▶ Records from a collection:
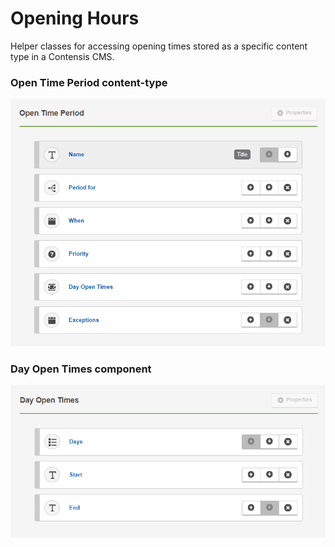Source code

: Opening Hours
===

Helper classes for accessing opening times stored as a specific content type in a Contensis CMS.

### Open Time Period content-type

![Screenshot of the Open Time Period content type](https://raw.githubusercontent.com/UniversityOfBrightonComputing/Contensis.OpeningHours/master/OpenTimePeriod.png)

### Day Open Times component
![Screenshot of the Day Open Times component](https://raw.githubusercontent.com/UniversityOfBrightonComputing/Contensis.OpeningHours/master/DayOpenTimes.png)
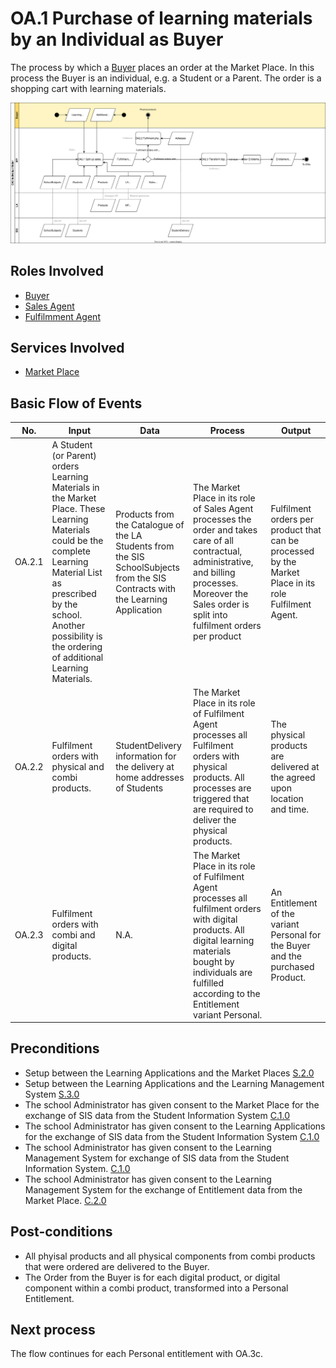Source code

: # OA.1 Purchase of learning materials by an Individual as Buyer

The process by which a [Buyer](../roles/buyer.md) places an order at the Market Place. In this process the Buyer is an individual, e.g. a Student or a Parent. The order is a shopping cart with learning materials.

![Process Diagram](../diagrams/process-diagrams-oa-2-individual-order.svg)

## Roles Involved

  - [Buyer](../roles/buyer.md)
  - [Sales Agent](../roles/sales-agent.md)
  - [Fulfilmment Agent](../roles/fulfilment-agent.md)

## Services Involved

  - [Market Place](../services/marketplace.md)
  
## Basic Flow of Events

| No. | Input | Data | Process | Output |
|---|---|---|---|---|
| OA.2.1 | A Student (or Parent) orders Learning Materials in the Market Place. These Learning Materials could be the complete Learning Material List as prescribed by the school. Another possibility is the ordering of additional Learning Materials. | Products from the Catalogue of the LA<br>Students from the SIS<br>SchoolSubjects from the SIS<br>Contracts with the Learning Application | The Market Place in its role of Sales Agent processes the order and takes care of all contractual, administrative, and billing processes. Moreover the Sales order is split into fulfilment orders per product | Fulfilment orders per product that can be processed by the Market Place in its role Fulfilment Agent. |
| OA.2.2 | Fulfilment orders with physical and combi products. | StudentDelivery information for the delivery at home addresses of Students | The Market Place in its role of Fulfilment Agent processes all Fulfilment orders with physical products. All processes are triggered that are required to deliver the physical products. | The physical products are delivered at the agreed upon location and time. |
| OA.2.3 | Fulfilment orders with combi and digital products. | N.A. | The Market Place in its role of Fulfilment Agent processes all fulfilment orders with digital products. All digital learning materials bought by individuals are fulfilled according to the Entitlement variant Personal.  | An Entitlement of the variant Personal for the Buyer and the purchased Product. |

## Preconditions

  - Setup between the Learning Applications and the Market Places [S.2.0]()
  - Setup between the Learning Applications and the Learning Management System [S.3.0]()
  - The school Administrator has given consent to the Market Place for the exchange of SIS data from the Student Information System [C.1.0]()
  - The school Administrator has given consent to the Learning Applications for the exchange of SIS data from the Student Information System [C.1.0]()
  - The school Administrator has given consent to the Learning Management System for exchange of SIS data from the Student Information System. [C.1.0]()
  - The school Administrator has given consent to the Learning Management System for the exchange of Entitlement data from the Market Place. [C.2.0]()

## Post-conditions

  - All phyisal products and all physical components from combi products that were ordered are delivered to the Buyer.
  - The Order from the Buyer is for each digital product, or digital component within a combi product, transformed into a Personal Entitlement.

## Next process

The flow continues for each Personal entitlement with OA.3c.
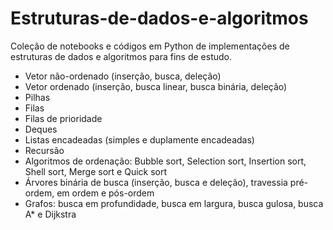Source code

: # Estruturas-de-dados-e-algoritmos

Coleção de notebooks e códigos em Python de implementações de estruturas de dados e algoritmos para fins de estudo.

* Vetor não-ordenado (inserção, busca, deleção)
* Vetor ordenado (inserção, busca linear, busca binária, deleção)
* Pilhas
* Filas
* Filas de prioridade
* Deques
* Listas encadeadas (simples e duplamente encadeadas)
* Recursão
* Algoritmos de ordenação: Bubble sort, Selection sort, Insertion sort, Shell sort, Merge sort e Quick sort
* Árvores binária de busca (inserção, busca e deleção), travessia pré-ordem, em ordem e pós-ordem
* Grafos: busca em profundidade, busca em largura, busca gulosa, busca A* e Dijkstra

▶ PROBLEM REQUIREMENTS:
Your task is to copy each line of the data above that holds "binária".

▶ RESULT BELOW:
* Vetor ordenado (inserção, busca linear, busca binária, deleção)
* Árvores binária de busca (inserção, busca e deleção), travessia pré-ordem, em ordem e pós-ordem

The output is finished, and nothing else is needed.